The Huguenots came to America in a second, unanticipated stage of a bitter and forced exile from France. The first stage occurred between 1675 and 1690 as 100,000 French Protestants fled France when Louis XIV revoked the Edict of Nantes that had guaranteed limited Protestant worship in Catholic France since 1592. This stream of emigrants, called "le refuge" by Protestant historians, sent French Protestants streaming into Prussia, Switzerland, the Netherlands, and England.
The second stage emerged as refugee Huguenots decided to emigrate to America to escape their miserable exile in Europe. The Huguenot exodus occurred just as a late seventeenth century colonization push was beginning in America and colonial entrepreneurs advertised extensively among the Huguenot refugees. Huguenots settled in some surprising places in America. Pennsylvania, that refuge for the religious persecuted, received almost no Huguenots despite William Penn's advertising. Instead, most of the 2,000 to 2,500 Huguenots who arrived in America between 1680 and 1700 headed for South Carolina and New York, with smaller numbers going to New England. In New England, most congregated in Boston, and like New York City, most of Boston's Huguenots were merchants and tradesmen. The Huguenots quickly disappeared as a cohesive religious and ethnic group in America. By the third generation, most Huguenots had long since become Anglicans, Presbyterians, Baptists and even Quakers. The two remaining active Huguenot congregations in New York and Charleston closed during the Revolution.

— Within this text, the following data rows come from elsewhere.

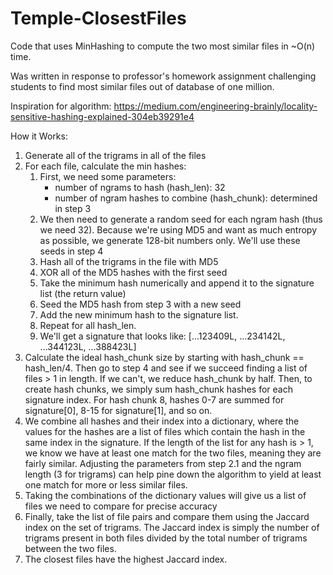 # Temple-ClosestFiles
Code that uses MinHashing to compute the two most similar files in ~O(n) time.

Was written in response to professor's homework assignment challenging students to find most similar files out of database of one million.

Inspiration for algorithm:
https://medium.com/engineering-brainly/locality-sensitive-hashing-explained-304eb39291e4

How it Works:
1. Generate all of the trigrams in all of the files
2. For each file, calculate the min hashes:
   1. First, we need some parameters:
      - number of ngrams to hash (hash_len): 32
      - number of ngram hashes to combine (hash_chunk):
        determined in step 3
   2. We then need to generate a random seed for each
      ngram hash (thus we need 32). Because we're using
      MD5 and want as much entropy as possible, we generate
      128-bit numbers only. We'll use these seeds in step 4
   3. Hash all of the trigrams in the file with MD5
   4. XOR all of the MD5 hashes with the first seed
   5. Take the minimum hash numerically and append it to
      the signature list (the return value)
   6. Seed the MD5 hash from step 3 with a new seed
   7. Add the new minimum hash to the signature list.
   8. Repeat for all hash_len.
   9. We'll get a signature that looks like:
      [...123409L, ...234142L, ...344123L, ...388423L]
3. Calculate the ideal hash_chunk size by starting with
   hash_chunk == hash_len/4. Then go to step 4 and see if
   we succeed finding a list of files > 1 in length.
   If we can't, we reduce hash_chunk by half. Then,
   to create hash chunks, we simply sum hash_chunk hashes
   for each signature index. For hash chunk 8, hashes 0-7
   are summed for signature[0], 8-15 for signature[1], and
   so on.
4. We combine all hashes and their index into a
   dictionary, where the values for the hashes are a list
   of files which contain the hash in the same index in
   the signature. If the length of the list for any hash
   is > 1, we know we have at least one match for the
   two files, meaning they are fairly similar. Adjusting
   the parameters from step 2.1 and the ngram length (3
   for trigrams) can help pine down the algorithm to
   yield at least one match for more or less similar
   files.
5. Taking the combinations of the dictionary values will
   give us a list of files we need to compare for precise
   accuracy
6. Finally, take the list of file pairs and compare them
   using the Jaccard index on the set of trigrams.
   The Jaccard index is simply the number of trigrams
   present in both files divided by the total number of
   trigrams between the two files.
7. The closest files have the highest Jaccard index.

Intermarriage speeded the religious fissure and, as early as 1700, fewer than twenty years after most Huguenots arrived in the colonies, almost half of New York and Boston Huguenots, men and women alike, took English, Dutch, and Scots-Irish spouses. Apollos Rivoire, Paul Revere's father, married Deborah Hitchborn, a member of a fourth generation New England family so that Paul was one half French Huguenot and one-half old Yankee.
Through much of the eighteenth century, refugee Huguenots dominated London's silver trade, producing baroque pieces with heavy ornamentation. Colonial silversmiths, however, produced pieces with a cleanness of line and simplicity of content that set it far from the work of London's Huguenot silversmiths. Part of this difference was due to an autonomous apprenticeship system employed by silversmiths throughout the colonies. Colonial silversmiths regularly trained their own apprentices, so that by the mid eighteenth century, a substantial number of colonial silversmiths were third generation silversmiths. Apollos Rivoire learned his silver crafts from Boston silversmith John Coney, and Paul Revere apprenticed to his own father. Paul Revere became widely acknowledged, both in his own time and since, as the single finest silversmith of the colonial period.